Quantas vezes você revisa seus textos antes de sentir que eles estão prontos? Você mostra seus trabalhos para outras pessoas antes de publicá-los?
Reviso quando termino alguma versão, não quando o texto está em curso. Do contrário, ver que o capítulo 1 está terrivelmente mal escrito emperra a criação do capítulo 2. Assim, escrevo os capítulos na sequência e só depois atuo retrospectivamente e por partes. A exceção vem dos períodos em que as obrigações da vida lá fora me obrigam a um afastamento de criação por dias ou semanas. Eu passo a reler o que já fiz para pegar de volta a atmosfera e reviso.
Terminado um tratamento, em que sempre me iludo ter terminado de vez, envio para o mesmo amigo-escritor que me acompanha desde os 14 anos: Breno Fernandes. É o meu leitor ideal, pois aprecia tanto um bom estilo quanto uma narrativa de intriga. Com O Borbulhar do Gênio, tive a leitura caprichada da amiga Maria Rita Kehl. A partir de um comentário, ela me convenceu a trocar a narrativa de primeira pessoa para terceira pessoa. Reescrevi o livro nessa perspectiva e gostei muito mais. Não adianta, é preciso ter um olhar que veja a história a partir da palavra nua, não da relação entre intenção e palavra, e isto é o leitor. Acreditar que o escritor deve bastar-se é uma bobagem.
Como é sua relação com a tecnologia? Você escreve seus primeiros rascunhos à mão ou no computador?
Apenas no computador, sempre, mas uma coisa aprendi: a melhor forma para se revisar um original é imprimi-lo e riscá-lo o máximo possível. Peçam aos neurologistas para explicar, mas sei que há um fato: o olho diante do texto impresso é outro, é tomado por outra vontade de remendar.
De onde vêm suas ideias? Há um conjunto de hábitos que você cultiva para se manter criativo?
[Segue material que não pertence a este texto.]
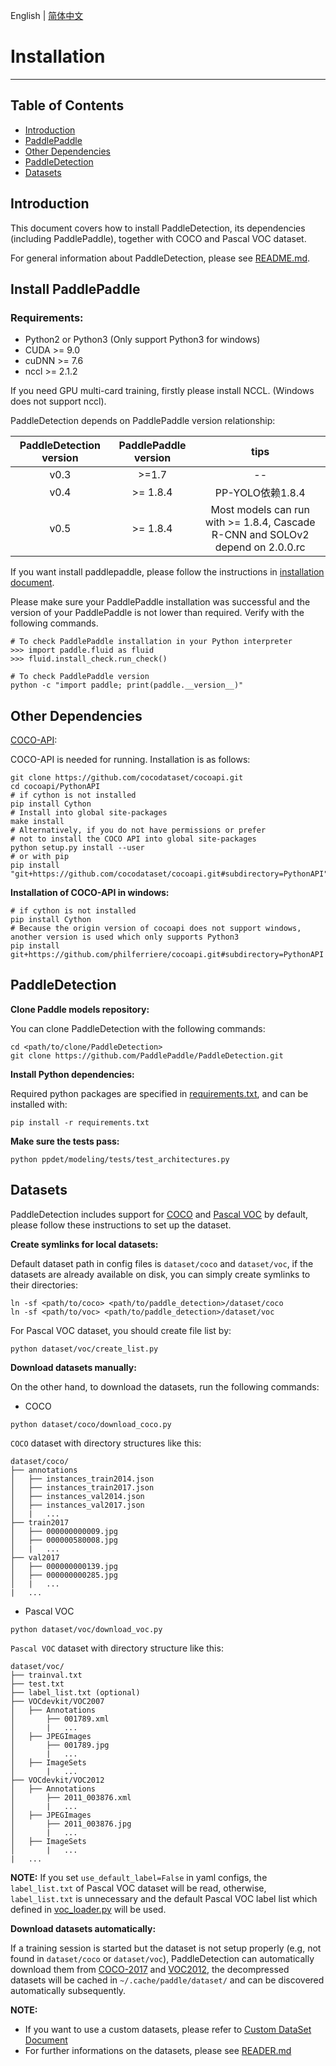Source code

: English | [简体中文](INSTALL_cn.md)

# Installation

---
## Table of Contents

- [Introduction](#introduction)
- [PaddlePaddle](#paddlepaddle)
- [Other Dependencies](#other-dependencies)
- [PaddleDetection](#paddle-detection)
- [Datasets](#datasets)


## Introduction

This document covers how to install PaddleDetection, its dependencies
(including PaddlePaddle), together with COCO and Pascal VOC dataset.

For general information about PaddleDetection, please see [README.md](https://github.com/PaddlePaddle/PaddleDetection/blob/master/).


## Install PaddlePaddle

### Requirements:
- Python2 or Python3 (Only support Python3 for windows)
- CUDA >= 9.0
- cuDNN >= 7.6
- nccl >= 2.1.2

If you need GPU multi-card training, firstly please install NCCL. (Windows does not support nccl).

PaddleDetection depends on PaddlePaddle version relationship:

| PaddleDetection version | PaddlePaddle version  |    tips    |
| :----------------: | :---------------: | :-------: |
|      v0.3          |        >=1.7      |     --    |
|      v0.4          |       >= 1.8.4    |  PP-YOLO依赖1.8.4 |
|      v0.5          |       >= 1.8.4   |  Most models can run with >= 1.8.4, Cascade R-CNN and SOLOv2 depend on 2.0.0.rc |

If you want install paddlepaddle, please follow the instructions in [installation document](http://www.paddlepaddle.org.cn/).

Please make sure your PaddlePaddle installation was successful and the version
of your PaddlePaddle is not lower than required. Verify with the following commands.

```
# To check PaddlePaddle installation in your Python interpreter
>>> import paddle.fluid as fluid
>>> fluid.install_check.run_check()

# To check PaddlePaddle version
python -c "import paddle; print(paddle.__version__)"
```



## Other Dependencies

[COCO-API](https://github.com/cocodataset/cocoapi):

COCO-API is needed for running. Installation is as follows:

    git clone https://github.com/cocodataset/cocoapi.git
    cd cocoapi/PythonAPI
    # if cython is not installed
    pip install Cython
    # Install into global site-packages
    make install
    # Alternatively, if you do not have permissions or prefer
    # not to install the COCO API into global site-packages
    python setup.py install --user
    # or with pip
    pip install "git+https://github.com/cocodataset/cocoapi.git#subdirectory=PythonAPI"

**Installation of COCO-API in windows:**

    # if cython is not installed
    pip install Cython
    # Because the origin version of cocoapi does not support windows, another version is used which only supports Python3
    pip install git+https://github.com/philferriere/cocoapi.git#subdirectory=PythonAPI

## PaddleDetection

**Clone Paddle models repository:**

You can clone PaddleDetection with the following commands:

```
cd <path/to/clone/PaddleDetection>
git clone https://github.com/PaddlePaddle/PaddleDetection.git
```

**Install Python dependencies:**

Required python packages are specified in [requirements.txt](https://github.com/PaddlePaddle/PaddleDetection/blob/master/requirements.txt), and can be installed with:

```
pip install -r requirements.txt
```

**Make sure the tests pass:**

```shell
python ppdet/modeling/tests/test_architectures.py
```

## Datasets

PaddleDetection includes support for [COCO](http://cocodataset.org) and [Pascal VOC](http://host.robots.ox.ac.uk/pascal/VOC/) by default, please follow these instructions to set up the dataset.

**Create symlinks for local datasets:**

Default dataset path in config files is `dataset/coco` and `dataset/voc`, if the
datasets are already available on disk, you can simply create symlinks to
their directories:

```
ln -sf <path/to/coco> <path/to/paddle_detection>/dataset/coco
ln -sf <path/to/voc> <path/to/paddle_detection>/dataset/voc
```

For Pascal VOC dataset, you should create file list by:

```
python dataset/voc/create_list.py
```

**Download datasets manually:**

On the other hand, to download the datasets, run the following commands:

- COCO

```
python dataset/coco/download_coco.py
```

`COCO` dataset with directory structures like this:

  ```
  dataset/coco/
  ├── annotations
  │   ├── instances_train2014.json
  │   ├── instances_train2017.json
  │   ├── instances_val2014.json
  │   ├── instances_val2017.json
  │   |   ...
  ├── train2017
  │   ├── 000000000009.jpg
  │   ├── 000000580008.jpg
  │   |   ...
  ├── val2017
  │   ├── 000000000139.jpg
  │   ├── 000000000285.jpg
  │   |   ...
  |   ...
  ```

- Pascal VOC

```
python dataset/voc/download_voc.py
```

`Pascal VOC` dataset with directory structure like this:

  ```
  dataset/voc/
  ├── trainval.txt
  ├── test.txt
  ├── label_list.txt (optional)
  ├── VOCdevkit/VOC2007
  │   ├── Annotations
  │       ├── 001789.xml
  │       |   ...
  │   ├── JPEGImages
  │       ├── 001789.jpg
  │       |   ...
  │   ├── ImageSets
  │       |   ...
  ├── VOCdevkit/VOC2012
  │   ├── Annotations
  │       ├── 2011_003876.xml
  │       |   ...
  │   ├── JPEGImages
  │       ├── 2011_003876.jpg
  │       |   ...
  │   ├── ImageSets
  │       |   ...
  |   ...
  ```

**NOTE:** If you set `use_default_label=False` in yaml configs, the `label_list.txt`
of Pascal VOC dataset will be read, otherwise, `label_list.txt` is unnecessary and
the default Pascal VOC label list which defined in
[voc\_loader.py](https://github.com/PaddlePaddle/PaddleDetection/blob/master/ppdet/data/source/voc.py) will be used.

**Download datasets automatically:**

If a training session is started but the dataset is not setup properly (e.g,
not found in `dataset/coco` or `dataset/voc`), PaddleDetection can automatically
download them from [COCO-2017](http://images.cocodataset.org) and
[VOC2012](http://host.robots.ox.ac.uk/pascal/VOC), the decompressed datasets
will be cached in `~/.cache/paddle/dataset/` and can be discovered automatically
subsequently.


**NOTE:**

- If you want to use a custom datasets, please refer to [Custom DataSet Document](Custom_DataSet.md)
- For further informations on the datasets, please see [READER.md](../advanced_tutorials/READER.md)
Leio tanta ficção quanto não-ficção. História, biografias e filosofia (leitura de ofício) me atiçam especialmente. Na História vejo os enredos ainda não contados, tal como nas biografias gosto de identificar as questões existenciais e quais, inclusive, levaram alguém a seu desfecho, por decisão ou por fatalidade. A filosofia me ajuda a pensar o caráter, o risco de uma escolha, os arquétipos e as metáforas de uma ação. Assim, já me aconteceu de no meio de um tratado duríssimo pensar em um enredo para solucioná-lo ou para tornar um conceito mais visceral. Outro hábito é viver a rotina besta, mesquinha, burocrática, e ter o lado da ficção na cabeça para aguentar uma fila de tabelionato às 13h.
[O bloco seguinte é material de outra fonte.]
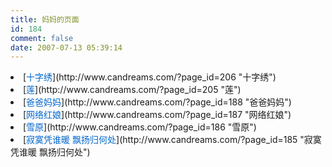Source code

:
 ```yaml
---
title: 妈妈的页面
id: 184
comment: false
date: 2007-07-13 05:39:14
---
```


<li>[<font color="#0066cc">十字绣</font>](http://www.candreams.com/?page_id=206 "十字绣")</li>
	<li>[<font color="#0066cc">莲</font>](http://www.candreams.com/?page_id=205 "莲")</li>
	<li>[<font color="#0066cc">爸爸妈妈</font>](http://www.candreams.com/?page_id=188 "爸爸妈妈")</li>
	<li>[<font color="#0066cc">网络红娘</font>](http://www.candreams.com/?page_id=187 "网络红娘")</li>
	<li>[<font color="#0066cc">雪原</font>](http://www.candreams.com/?page_id=186 "雪原")</li>
	<li>[<font color="#0066cc">寂寞凭谁暖 飘扬归何处</font>](http://www.candreams.com/?page_id=185 "寂寞凭谁暖 飘扬归何处")</li>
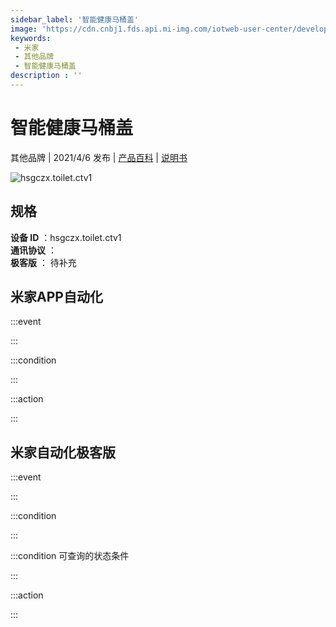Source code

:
 ```yaml
---
sidebar_label: '智能健康马桶盖'
image: 'https://cdn.cnbj1.fds.api.mi-img.com/iotweb-user-center/developer_1679047806437thCGfkfs.png?GalaxyAccessKeyId=AKVGLQWBOVIRQ3XLEW&Expires=9223372036854775807&Signature=AfdvS3Sp3dM8/8ZsX7sPqnzEnjE='
keywords: 
 - 米家
 - 其他品牌
 - 智能健康马桶盖
description : ''
---
```

# 智能健康马桶盖

其他品牌 | 2021/4/6 发布 | [产品百科](https://home.mi.com/webapp/content/baike/product/index.html?model=hsgczx.toilet.ctv1/) | [说明书](https://home.mi.com/views/introduction.html?model=hsgczx.toilet.ctv1&region=cn)

![hsgczx.toilet.ctv1](https://cdn.cnbj1.fds.api.mi-img.com/iotweb-user-center/developer_1679047806437thCGfkfs.png?GalaxyAccessKeyId=AKVGLQWBOVIRQ3XLEW&Expires=9223372036854775807&Signature=AfdvS3Sp3dM8/8ZsX7sPqnzEnjE=)

## 规格  
> 
**设备 ID** ：hsgczx.toilet.ctv1  
**通讯协议** ：  
**极客版**  ： 待补充 


## 米家APP自动化  

:::event  

:::

:::condition  

:::

:::action   

:::

## 米家自动化极客版  

:::event  

:::

:::condition  

:::

:::condition 可查询的状态条件  

:::

:::action  

:::

        
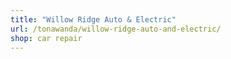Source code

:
 ```yaml
---
title: "Willow Ridge Auto & Electric"
url: /tonawanda/willow-ridge-auto-and-electric/
shop: car repair
---
```

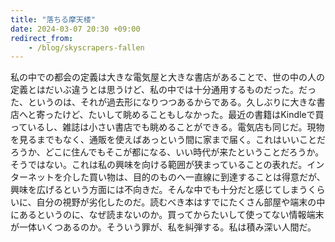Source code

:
 ```yaml
---
title: "落ちる摩天楼" 
date: 2024-03-07 20:30 +09:00
redirect_from:
    - /blog/skyscrapers-fallen
---
```


私の中での都会の定義は大きな電気屋と大きな書店があることで、世の中の人の定義とはだいぶ違うとは思うけど、私の中では十分通用するものだった。だった、というのは、それが過去形になりつつあるからである。久しぶりに大きな書店へと寄ったけど、たいして眺めることもしなかった。最近の書籍はKindleで買っているし、雑誌は小さい書店でも眺めることができる。電気店も同じだ。現物を見るまでもなく、通販を使えばあっという間に家まで届く。これはいいことだろうか、どこに住んでもそこが都になる、いい時代が来たということだろうか。そうではない。これは私の興味を向ける範囲が狭まっていることの表れだ。インターネットを介した買い物は、目的のものへ一直線に到達することは得意だが、興味を広げるという方面には不向きだ。そんな中でも十分だと感じてしまうくらいに、自分の視野が劣化したのだ。読むべき本はすでにたくさん部屋や端末の中にあるというのに、なぜ読まないのか。買ってからたいして使ってない情報端末が一体いくつあるのか。そういう罪が、私を糾弾する。私は積み深い人間だ。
O que você acha que mudou no seu processo de escrita ao longo dos anos? O que você diria a si mesmo se pudesse voltar à escrita de seus primeiros textos?
O gosto pela simplicidade da linguagem, a tentativa da clareza como uma virtude, a vontade real de compreender mais o outro do que a mim mesmo, isto é, compor um personagem e não me confessar (e nesta projeção sincera, acabo conhecendo muito mais a mim mesmo). Eu diria para o meu passado: não complique, narre, lembre-se que a literatura é sonho e mito, não falatórios.
Que projeto você gostaria de fazer, mas ainda não começou? Que livro você gostaria de ler e ele ainda não existe?
Isto é segredo. Superstições da Bahia.